My name's Paul Henley.
In a moment, we'll be hearing from inside the besieged city of El Fasha in Sudan,
one of the centres of conflict in the country's ongoing civil war.
It's been surrounded by the rapid support forces for over 17 months,
with people trapped inside, facing growing starvation.
That's our main story today.
Also on the programme we'll hear from Gazans who are still waiting for permission to leave for urgent medical treatment abroad as the RAFA border crossing with Egypt remains shut despite a ceasefire deal.
We can't lose him.
We already lost our father, our home and our dreams.
When the ceasefire happened it gave us a bit of hope that maybe there was a one person chance that Ahmed could travel and get treated.
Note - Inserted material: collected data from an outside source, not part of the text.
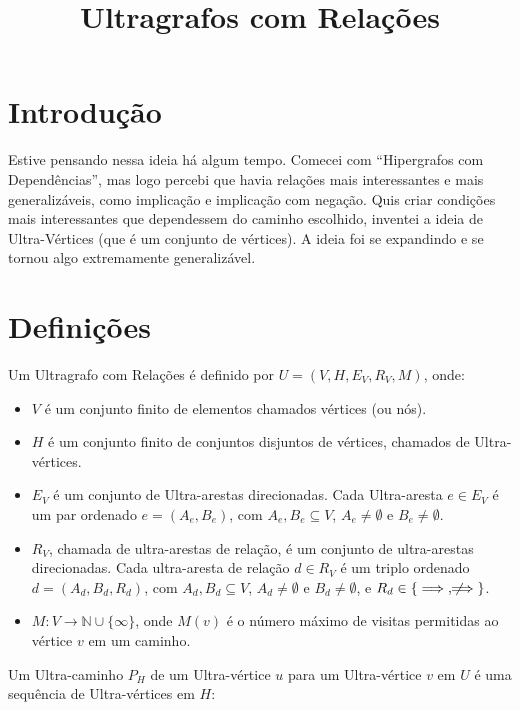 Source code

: \documentclass{article}
\title{Ultragrafos com Relações}
\author{} %
\begin{document}
\maketitle

\section{Introdução}

Estive pensando nessa ideia há algum tempo. Comecei com ``Hipergrafos com Dependências'', mas logo percebi que havia relações mais interessantes e mais generalizáveis, como implicação e implicação com negação. Quis criar condições mais interessantes que dependessem do caminho escolhido, inventei a ideia de Ultra-Vértices (que é um conjunto de vértices). A ideia foi se expandindo e se tornou algo extremamente generalizável.

\section{Definições}

Um Ultragrafo com Relações é definido por \( U = (V, H, E_V, R_V, M) \), onde:

\begin{itemize}
    \item \( V \) é um conjunto finito de elementos chamados vértices (ou nós).
    \item \( H \) é um conjunto finito de conjuntos disjuntos de vértices, chamados de Ultra-vértices.
    \item \( E_V \) é um conjunto de Ultra-arestas direcionadas. Cada Ultra-aresta \( e \in E_V \) é um par ordenado \( e = (A_e, B_e) \), com \( A_e, B_e \subseteq V \), \( A_e \neq \emptyset \) e \( B_e \neq \emptyset \).
    \item \( R_V \), chamada de ultra-arestas de relação, é um conjunto de ultra-arestas direcionadas. Cada ultra-aresta de relação \( d \in R_V \) é um triplo ordenado \( d = (A_d, B_d, R_d) \), com \( A_d, B_d \subseteq V \), \( A_d \neq \emptyset \) e \( B_d \neq \emptyset \), e \( R_d \in \{\implies, \not\!\!\!\implies\} \).
    \item \( M: V \to \mathbb{N} \cup \{\infty\} \), onde \( M(v) \) é o número máximo de visitas permitidas ao vértice \( v \) em um caminho.
\end{itemize}

Um Ultra-caminho \( P_H \) de um Ultra-vértice \( u \) para um Ultra-vértice \( v \) em \( U \) é uma sequência de Ultra-vértices em \( H \):
\end{document}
And there is new evidence about Napoleon's retreat from Moscow and the diseases that killed tens of thousands of his men.
More on that later.
First, as the civil war in Sudan in the northeast of Africa rages on,
aid organisations in the besieged city of El Fasha are making a desperate appeal for aid corridors to be opened up to save the lives of a quarter of a million people trapped there.
Half of those worst affected are children.
The Sudan Doctors Network says there is widespread starvation after troops from the rapid support forces at war with the Sudanese army surrounded El Fashe with earthworks and cut off all entry and exit points.
Most of the remaining population is now classified as IDPs or internally displaced people.